In late 2003, with the LHC’s progress on firm ground, Yeck moved on again, to become director of a rather different astroparticle-physics project. The IceCube Neutrino Observatory at the South Pole is not only at an exotic location with an international collaboration, it is run principally by the University of Wisconsin, and Yeck says that it interested him to show that a university can take on leadership of a large infrastructure project. IceCube was funded to the tune of $280 million, in this case mostly by the NSF, who had less experience of big projects than the DOE. There was also the interesting logistical challenge of constructing and operating the huge 1 km3 detector at the South Pole.
The old model of a country going it alone doesn’t work for such projects
Jim Yeck
During the long construction phase linked to summers at the South Pole, Yeck agreed to help launch construction of the National Synchrotron Light Source II back at Brookhaven, and served as deputy project director in the years 2006–2008. Then, 10 years after taking on IceCube, he made his latest change – to another kind of facility, another continent, and a different user community. In March 2013 he became chief executive officer (CEO) of the European Spallation Source (ESS), taking over from the first CEO, Colin Carlile.
The ESS will serve a research community dispersed across many fields of science, with potential users numbering in the thousands. “The old model of a country going it alone doesn’t work for such projects,” says Yeck. Instead, the ESS is furthering the approach of bringing many nations to work together, and with 17 partner countries it is approaching CERN in terms of the number of members. Using an analogy that should appeal to physicists, Yeck says: “CERN is an existence proof, and others have drawn on this. But the initial conditions have to be right.” When setting up rules for the governance of the new facility, ESS based many of the principles on those established 60 years ago for CERN.
Yeck’s experience has taught him what is important in making a success of such a project: “The facility has to be a priority for the scientific community”, he says. “If you don’t have that foundation, it’s a problem. Then you need commitments and a strong role from the facility host. And the leadership has to see itself as enabling the success of others.” A particular challenge of the ESS is that it is new in more ways than one – a new organization on a green-field site, much like CERN was in 1954. “Such an organization needs experienced people who can catalyse the successful efforts of many,” says Yeck. “We also have to establish realistic goals – it’s a case of putting experience over hope.”

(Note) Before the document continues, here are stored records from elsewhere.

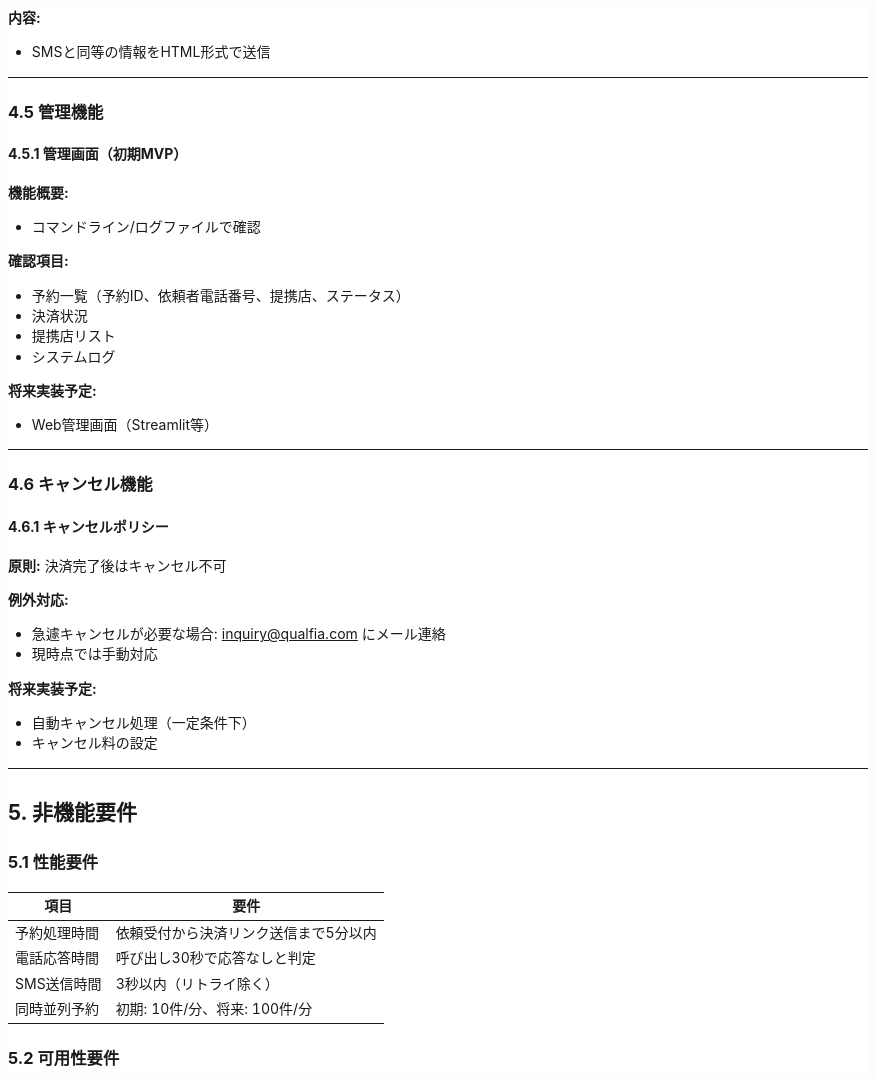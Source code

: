 **内容:**
- SMSと同等の情報をHTML形式で送信

---

### 4.5 管理機能

#### 4.5.1 管理画面（初期MVP）

**機能概要:**
- コマンドライン/ログファイルで確認

**確認項目:**
- 予約一覧（予約ID、依頼者電話番号、提携店、ステータス）
- 決済状況
- 提携店リスト
- システムログ

**将来実装予定:**
- Web管理画面（Streamlit等）

---

### 4.6 キャンセル機能

#### 4.6.1 キャンセルポリシー

**原則:** 決済完了後はキャンセル不可

**例外対応:**
- 急遽キャンセルが必要な場合: inquiry@qualfia.com にメール連絡
- 現時点では手動対応

**将来実装予定:**
- 自動キャンセル処理（一定条件下）
- キャンセル料の設定

---

## 5. 非機能要件

### 5.1 性能要件

| 項目 | 要件 |
|------|------|
| 予約処理時間 | 依頼受付から決済リンク送信まで5分以内 |
| 電話応答時間 | 呼び出し30秒で応答なしと判定 |
| SMS送信時間 | 3秒以内（リトライ除く） |
| 同時並列予約 | 初期: 10件/分、将来: 100件/分 |

### 5.2 可用性要件
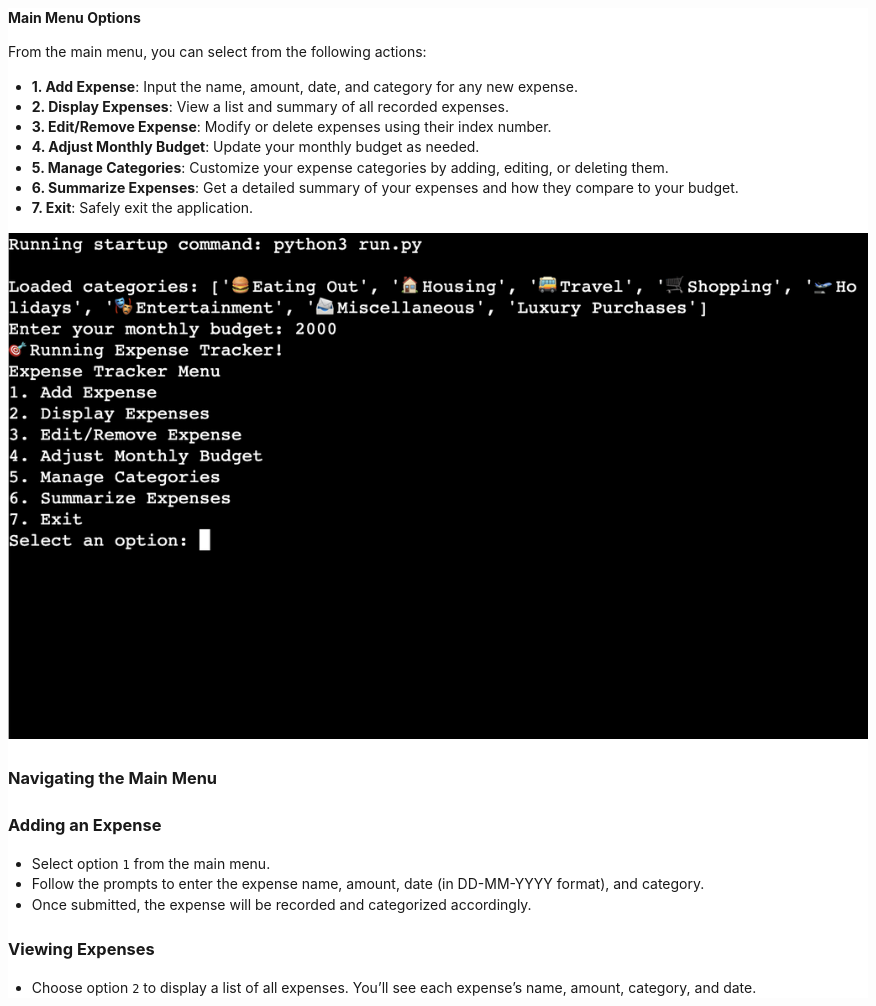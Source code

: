 **Main Menu Options**

From the main menu, you can select from the following actions:

- **1. Add Expense**: Input the name, amount, date, and category for any new expense.
- **2. Display Expenses**: View a list and summary of all recorded expenses.
- **3. Edit/Remove Expense**: Modify or delete expenses using their index number.
- **4. Adjust Monthly Budget**: Update your monthly budget as needed.
- **5. Manage Categories**: Customize your expense categories by adding, editing, or deleting them.
- **6. Summarize Expenses**: Get a detailed summary of your expenses and how they compare to your budget.
- **7. Exit**: Safely exit the application.

![Menu](/images/Main-Menu.png)

### Navigating the Main Menu

### Adding an Expense
- Select option `1` from the main menu.
- Follow the prompts to enter the expense name, amount, date (in DD-MM-YYYY format), and category.
- Once submitted, the expense will be recorded and categorized accordingly.

### Viewing Expenses
- Choose option `2` to display a list of all expenses. You’ll see each expense’s name, amount, category, and date.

The ESS management has been working hard during the past year on a realistic plan, which was reviewed in November by a committee of 33 members from a broad community, chaired by CERN’s Mario Nessi. Yeck learnt to appreciate the value of such reviews during his time in the US. “If you have problems, you can also seek collective ownership of solutions,” he explains. “And there will be problems. To pretend that you are not going to have them is a big mistake.” However, Yeck is a man who delights in seeing things built and the ESS is no exception. “It’s fantastically challenging, with contributions from many people,” he says, “but that’s what’s captivating.”